These Pierre Jeanneret “Vchairs” were restored by jail inmates in Chandigarh, India. The valuable chairs have often been discarded.
By AMELIA GENTLEMAN
CHANDIGARH, India - Every working day for the past 20 years, Suresh Kanwar, a civil engineer in Chandigarh’s Forestry Department, has been sitting on the same battered wooden chair, an object he said had “no beauty” even if it was,“for office use, very comfortable.
Hazarding a guess as to its value, he suggested 400 rupees, or about $10, “perhaps, at a junkyard.”
A pair of chairs identical to Mr.

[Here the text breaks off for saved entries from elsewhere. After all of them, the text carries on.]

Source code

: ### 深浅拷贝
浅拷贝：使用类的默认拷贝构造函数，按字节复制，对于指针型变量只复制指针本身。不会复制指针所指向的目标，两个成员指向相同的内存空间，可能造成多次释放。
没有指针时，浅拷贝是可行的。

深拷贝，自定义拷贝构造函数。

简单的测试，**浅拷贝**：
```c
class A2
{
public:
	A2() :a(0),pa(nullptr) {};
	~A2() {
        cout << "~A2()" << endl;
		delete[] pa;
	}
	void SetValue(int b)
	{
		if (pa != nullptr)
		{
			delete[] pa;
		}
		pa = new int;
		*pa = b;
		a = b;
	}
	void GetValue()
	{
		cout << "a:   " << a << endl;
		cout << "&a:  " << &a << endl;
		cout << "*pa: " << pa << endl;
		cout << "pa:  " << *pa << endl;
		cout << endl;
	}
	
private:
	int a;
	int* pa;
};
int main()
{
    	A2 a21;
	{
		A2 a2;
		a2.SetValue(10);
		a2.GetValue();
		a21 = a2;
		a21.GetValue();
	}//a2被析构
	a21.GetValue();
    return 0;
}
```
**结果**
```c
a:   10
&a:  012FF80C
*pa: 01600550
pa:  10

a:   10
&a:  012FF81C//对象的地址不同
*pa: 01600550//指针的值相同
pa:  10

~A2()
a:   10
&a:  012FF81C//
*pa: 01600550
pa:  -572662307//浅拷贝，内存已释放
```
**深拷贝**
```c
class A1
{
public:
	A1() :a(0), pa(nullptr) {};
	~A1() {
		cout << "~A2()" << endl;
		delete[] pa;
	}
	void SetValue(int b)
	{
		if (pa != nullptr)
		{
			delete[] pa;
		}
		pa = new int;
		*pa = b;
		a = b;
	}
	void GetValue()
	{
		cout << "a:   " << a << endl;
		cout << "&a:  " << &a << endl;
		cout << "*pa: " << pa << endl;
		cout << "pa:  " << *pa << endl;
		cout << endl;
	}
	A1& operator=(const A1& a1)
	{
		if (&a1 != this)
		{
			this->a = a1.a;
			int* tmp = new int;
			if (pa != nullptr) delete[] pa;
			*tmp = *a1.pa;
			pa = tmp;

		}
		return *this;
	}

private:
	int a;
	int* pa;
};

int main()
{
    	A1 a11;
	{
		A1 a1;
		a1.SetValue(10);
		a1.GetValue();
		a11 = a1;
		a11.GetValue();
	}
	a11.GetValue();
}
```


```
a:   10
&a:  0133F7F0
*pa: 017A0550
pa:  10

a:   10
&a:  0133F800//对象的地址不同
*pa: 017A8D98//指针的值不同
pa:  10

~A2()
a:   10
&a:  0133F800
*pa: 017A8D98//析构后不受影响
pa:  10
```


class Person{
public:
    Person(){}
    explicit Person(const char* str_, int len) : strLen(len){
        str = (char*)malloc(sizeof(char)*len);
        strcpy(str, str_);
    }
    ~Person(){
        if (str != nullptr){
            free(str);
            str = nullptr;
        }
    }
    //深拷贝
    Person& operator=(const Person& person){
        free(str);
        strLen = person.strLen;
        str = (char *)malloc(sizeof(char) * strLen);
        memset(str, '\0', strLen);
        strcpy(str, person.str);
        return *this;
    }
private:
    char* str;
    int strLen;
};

Kanwar’s, recognizable to collectors as Pierre Jeanneret teak “V-chairs,” went on sale at the auction house Christie’s in New York with a reserve of $8,000 to $12,000.
A handful of antique dealers from around the world have become regular visitors to government junkyards in Chandigarh, the experimental modernist city about 240 kilometers north of New Delhi, conceived by the architect Le Corbusier in the 1950s. There they buy disused stocks of furniture that was created by Corbusier’s colleagues to equip the new city.
The disappearance of large quantities of these distinctive, ultrafunctional tables and chairs - most of them designed by Mr.
Jeanneret, Le Corbusier’s cousin, for the city’s government offices, courtrooms and colleges - has begun to alarm architects and some officials in the city.
Rajnish Wattas, principal of the Chandigarh College of Architecture, was stunned when he saw the catalog for a sale at Christie’s New York last June, titled “Chandigarh.”
“We found out that we were sitting on a pot of gold, quite literally,” he said. “But the dealers had realized much earlier that there was big money to be made.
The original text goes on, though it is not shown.